Here's what the critics are saying...



3/5 stars
By Sonia Zadurian for Cinevue.com

“Unfortunately, the film struggles with the balance between the comic and tragic. Whilst the screenplay often oozes wit and vitality - with Branagh in particular offering up many hilarious moments - it wanes when attempting to portray the more serious aspects of the story, as quieter scenes which depict Monroe as deeply troubled feel too lightly handled and fail to really wrench at the heartstrings.”

 

4/5 stars
By Stella Papamichael for DigitalSpy.co.uk

“Arguably, it is the enigmatic nature of Marilyn Monroe that means she still fascinates today, so it seems fitting that nobody can get a grasp on her. Williams bravely puts herself forward for the criticism that she could never fully resurrect such a legend, but the truth is that she gives more soul to the part than, arguably, Marilyn ever gave to her film roles.”

 

3/5 stars
By Tom Charity for LoveFilm

“Still, the film is so clumsily directed and over-emphatically scripted, it never really transcends its roots in gossip. It doesn’t tell us anything interesting about fame, only that it’s alluring and ensnaring, which I think we know by now. As a romance, it’s hardly there – not only because it’s so chaste, but because Colin is so young, it’s a ridiculously lop-sided affair.”

 

Myweekwith 

3/5 stars
By Simon Curtis for Time Out

“The saving grace is Williams.
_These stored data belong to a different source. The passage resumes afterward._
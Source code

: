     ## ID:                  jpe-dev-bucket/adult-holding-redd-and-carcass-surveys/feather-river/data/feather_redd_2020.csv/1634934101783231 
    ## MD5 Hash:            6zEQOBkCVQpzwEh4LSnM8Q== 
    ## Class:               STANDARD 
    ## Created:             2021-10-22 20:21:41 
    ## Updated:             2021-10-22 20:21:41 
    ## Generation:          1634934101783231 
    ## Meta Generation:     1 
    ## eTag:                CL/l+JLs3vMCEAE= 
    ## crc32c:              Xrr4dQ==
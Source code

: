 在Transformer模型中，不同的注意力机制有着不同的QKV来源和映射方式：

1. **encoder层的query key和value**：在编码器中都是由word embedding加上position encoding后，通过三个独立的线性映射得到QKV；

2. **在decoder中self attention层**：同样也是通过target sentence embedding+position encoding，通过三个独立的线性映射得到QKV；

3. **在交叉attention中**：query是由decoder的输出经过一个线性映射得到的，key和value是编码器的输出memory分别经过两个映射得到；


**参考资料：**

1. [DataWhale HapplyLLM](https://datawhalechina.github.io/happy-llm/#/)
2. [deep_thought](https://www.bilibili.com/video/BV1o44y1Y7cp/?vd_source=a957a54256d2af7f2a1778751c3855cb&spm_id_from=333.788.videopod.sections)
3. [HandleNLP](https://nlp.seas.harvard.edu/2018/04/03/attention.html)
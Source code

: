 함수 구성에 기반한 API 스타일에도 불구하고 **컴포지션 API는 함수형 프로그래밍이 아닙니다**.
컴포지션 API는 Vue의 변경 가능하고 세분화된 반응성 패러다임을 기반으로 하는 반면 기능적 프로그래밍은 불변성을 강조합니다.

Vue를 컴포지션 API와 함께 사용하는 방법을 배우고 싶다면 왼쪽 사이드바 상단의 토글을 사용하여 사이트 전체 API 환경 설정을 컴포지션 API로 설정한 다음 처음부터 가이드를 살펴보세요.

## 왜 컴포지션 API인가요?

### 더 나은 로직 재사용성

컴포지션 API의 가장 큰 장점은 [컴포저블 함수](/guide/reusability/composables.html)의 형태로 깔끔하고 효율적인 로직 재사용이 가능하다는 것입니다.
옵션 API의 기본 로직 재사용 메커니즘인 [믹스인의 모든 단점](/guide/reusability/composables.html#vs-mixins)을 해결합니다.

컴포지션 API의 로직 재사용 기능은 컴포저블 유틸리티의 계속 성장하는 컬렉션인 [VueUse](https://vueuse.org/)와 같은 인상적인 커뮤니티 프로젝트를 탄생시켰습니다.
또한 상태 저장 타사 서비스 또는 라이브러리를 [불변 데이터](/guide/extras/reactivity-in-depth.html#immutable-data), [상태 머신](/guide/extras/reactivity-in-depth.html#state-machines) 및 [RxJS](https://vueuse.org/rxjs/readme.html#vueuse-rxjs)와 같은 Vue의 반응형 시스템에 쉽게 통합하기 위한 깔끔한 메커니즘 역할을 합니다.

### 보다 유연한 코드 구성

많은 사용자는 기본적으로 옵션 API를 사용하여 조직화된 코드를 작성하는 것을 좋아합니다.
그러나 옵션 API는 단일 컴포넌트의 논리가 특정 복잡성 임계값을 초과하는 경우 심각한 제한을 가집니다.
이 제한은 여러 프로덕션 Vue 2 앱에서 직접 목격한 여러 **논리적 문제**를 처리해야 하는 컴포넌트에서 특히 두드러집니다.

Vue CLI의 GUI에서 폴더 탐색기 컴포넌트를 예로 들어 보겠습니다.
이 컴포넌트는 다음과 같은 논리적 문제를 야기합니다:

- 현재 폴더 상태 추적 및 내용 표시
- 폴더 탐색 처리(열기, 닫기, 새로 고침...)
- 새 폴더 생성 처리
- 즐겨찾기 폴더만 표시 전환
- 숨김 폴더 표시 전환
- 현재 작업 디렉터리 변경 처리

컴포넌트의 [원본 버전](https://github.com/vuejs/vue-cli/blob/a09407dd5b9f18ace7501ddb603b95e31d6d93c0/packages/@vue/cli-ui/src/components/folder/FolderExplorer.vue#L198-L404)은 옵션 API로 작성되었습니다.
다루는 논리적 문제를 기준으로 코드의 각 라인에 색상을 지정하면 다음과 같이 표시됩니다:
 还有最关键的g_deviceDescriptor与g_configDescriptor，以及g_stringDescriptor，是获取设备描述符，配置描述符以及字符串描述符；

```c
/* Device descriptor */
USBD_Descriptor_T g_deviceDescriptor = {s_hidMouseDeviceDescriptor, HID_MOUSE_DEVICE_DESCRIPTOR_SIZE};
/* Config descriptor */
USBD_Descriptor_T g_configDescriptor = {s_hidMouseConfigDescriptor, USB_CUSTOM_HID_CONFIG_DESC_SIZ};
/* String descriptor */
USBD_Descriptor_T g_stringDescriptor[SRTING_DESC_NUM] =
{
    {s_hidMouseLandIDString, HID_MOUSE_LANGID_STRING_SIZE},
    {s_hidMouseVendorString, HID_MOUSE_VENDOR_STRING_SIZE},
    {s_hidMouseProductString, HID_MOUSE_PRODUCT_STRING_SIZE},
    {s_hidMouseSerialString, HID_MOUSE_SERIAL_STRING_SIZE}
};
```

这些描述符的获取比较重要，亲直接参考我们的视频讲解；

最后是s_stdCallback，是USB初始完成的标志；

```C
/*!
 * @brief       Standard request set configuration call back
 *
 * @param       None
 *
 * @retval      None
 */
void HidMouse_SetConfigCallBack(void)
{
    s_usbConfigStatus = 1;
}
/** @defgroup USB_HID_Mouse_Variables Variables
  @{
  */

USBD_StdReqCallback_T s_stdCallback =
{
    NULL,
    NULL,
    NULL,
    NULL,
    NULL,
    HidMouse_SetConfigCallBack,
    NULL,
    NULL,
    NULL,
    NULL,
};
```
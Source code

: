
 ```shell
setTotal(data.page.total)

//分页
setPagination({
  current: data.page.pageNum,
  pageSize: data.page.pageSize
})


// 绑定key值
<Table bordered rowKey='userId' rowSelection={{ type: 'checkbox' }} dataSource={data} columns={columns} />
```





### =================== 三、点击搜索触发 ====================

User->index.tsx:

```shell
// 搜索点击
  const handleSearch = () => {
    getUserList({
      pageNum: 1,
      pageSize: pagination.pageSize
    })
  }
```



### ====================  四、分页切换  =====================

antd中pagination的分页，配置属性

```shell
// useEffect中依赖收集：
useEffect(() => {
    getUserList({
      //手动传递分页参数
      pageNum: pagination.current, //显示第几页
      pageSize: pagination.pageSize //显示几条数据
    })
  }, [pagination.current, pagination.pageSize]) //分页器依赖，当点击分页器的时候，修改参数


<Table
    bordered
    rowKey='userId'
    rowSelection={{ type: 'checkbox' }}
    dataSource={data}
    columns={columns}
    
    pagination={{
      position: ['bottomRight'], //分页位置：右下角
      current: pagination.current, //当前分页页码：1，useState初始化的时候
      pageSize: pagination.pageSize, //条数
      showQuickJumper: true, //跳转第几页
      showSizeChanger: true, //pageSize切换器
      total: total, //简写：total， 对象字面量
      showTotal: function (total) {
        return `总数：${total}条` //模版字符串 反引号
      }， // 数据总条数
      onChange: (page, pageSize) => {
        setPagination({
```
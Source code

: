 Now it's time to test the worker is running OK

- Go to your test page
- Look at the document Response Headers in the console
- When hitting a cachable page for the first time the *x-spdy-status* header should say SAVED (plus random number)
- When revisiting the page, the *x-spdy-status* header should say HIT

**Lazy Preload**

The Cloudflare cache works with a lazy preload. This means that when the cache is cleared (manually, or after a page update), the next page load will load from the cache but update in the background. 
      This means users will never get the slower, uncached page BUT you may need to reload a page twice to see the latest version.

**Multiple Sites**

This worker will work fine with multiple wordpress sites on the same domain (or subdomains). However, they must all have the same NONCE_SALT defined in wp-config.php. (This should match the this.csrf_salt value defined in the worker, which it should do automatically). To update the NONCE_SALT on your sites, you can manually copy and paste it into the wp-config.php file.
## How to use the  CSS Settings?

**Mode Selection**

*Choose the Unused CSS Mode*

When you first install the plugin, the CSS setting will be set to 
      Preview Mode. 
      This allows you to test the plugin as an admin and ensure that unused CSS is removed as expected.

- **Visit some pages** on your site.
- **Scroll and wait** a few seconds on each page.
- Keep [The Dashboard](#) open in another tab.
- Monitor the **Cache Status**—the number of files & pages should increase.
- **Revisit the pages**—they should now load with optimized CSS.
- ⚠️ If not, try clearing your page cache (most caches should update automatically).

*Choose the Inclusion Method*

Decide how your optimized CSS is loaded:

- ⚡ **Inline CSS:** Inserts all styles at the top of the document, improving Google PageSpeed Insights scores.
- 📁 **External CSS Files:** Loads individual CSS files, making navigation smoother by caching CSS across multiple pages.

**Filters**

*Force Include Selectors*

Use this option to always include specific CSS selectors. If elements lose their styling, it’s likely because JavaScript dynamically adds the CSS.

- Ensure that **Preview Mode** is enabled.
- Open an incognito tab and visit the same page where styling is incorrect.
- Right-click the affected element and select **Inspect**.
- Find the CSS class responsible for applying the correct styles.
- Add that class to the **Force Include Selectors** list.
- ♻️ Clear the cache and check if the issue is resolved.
Various actors, from Toby Jones as Monroe’s press agent to Zoë Wanamaker as her Method coach, flap around her in underwritten parts, but Williams is convincing both as a troubled star and a luminous on-and-off-screen presence. ‘My Week with Marilyn’ is a minor movie about a minor episode in the life of a major star, but it has enough sense of its own high camp not to take itself too seriously.”

 

4/5 stars
By Lisa Giles-Keddie for Hey U Guys

“Williams is sure to get her second Oscar nomination for her Marilyn portrayal. She summons just the right countenance, pose and effervescence of the screen idol, while giving a respectable and credible insight into the darker recesses of her tortured mind and soul.”

 

4/5 stars
By David Noh for FilmJournal.com

“The film starts shakily with poor Williams having to immediately convince us, by singing and dancing an inaccurate mash-up of various Monroe numbers indifferently choreographed by Kathleen Marshall, but once that’s out of the way, the actress so completely embodies this pre-eminent star, in all of her sexiness, fun and heartbreak, that she’s a virtual shoo-in for this year’s Oscar.”

 

Weekwithmarilyn 

3/5 stars
By Luke Holland for Den of Geeks

“It does occasionally become as farcical as the film-within-a-film whose production we are witnessing, and while the trailer might have you believing this is a dissection of Monroe’s fame and flawed character, the reality is that it’s a whimsical fish-out-of-water comedy with sufficient dramatic excursions to pull it back down to a critically favourable performance piece.”

 

3/5 stars
By Angie Errigo for EmpireOnline.com

“At moments hilarious and others touching, it’s a sweet, slight affair, more pretty pageant than pithy biographical drama.”

 

4/5 stars
By Matthew Turner for ViewLondon.co.uk

“The production design is extremely impressive throughout and the script does a nice job of balancing Colin's possibly rose-tinted story with an engaging behind-the-scenes drama. As a result, there are some beautifully written moments, particularly when Olivier realises how wonderful Marilyn can be on camera when she gets it right.”

 

3.5/5 stars
By Brian Orndor for Blu-Ray.com

“It’s an understanding of Monroe’s complexity without an in-depth investigation of her life, offering only blips of behavior cleanly defined by Williams. She doesn’t actually resemble Monroe, but the actress becomes her with frightening ease, expressing that tractor-beam draw of sensuality, which always seemed to smear into despair.”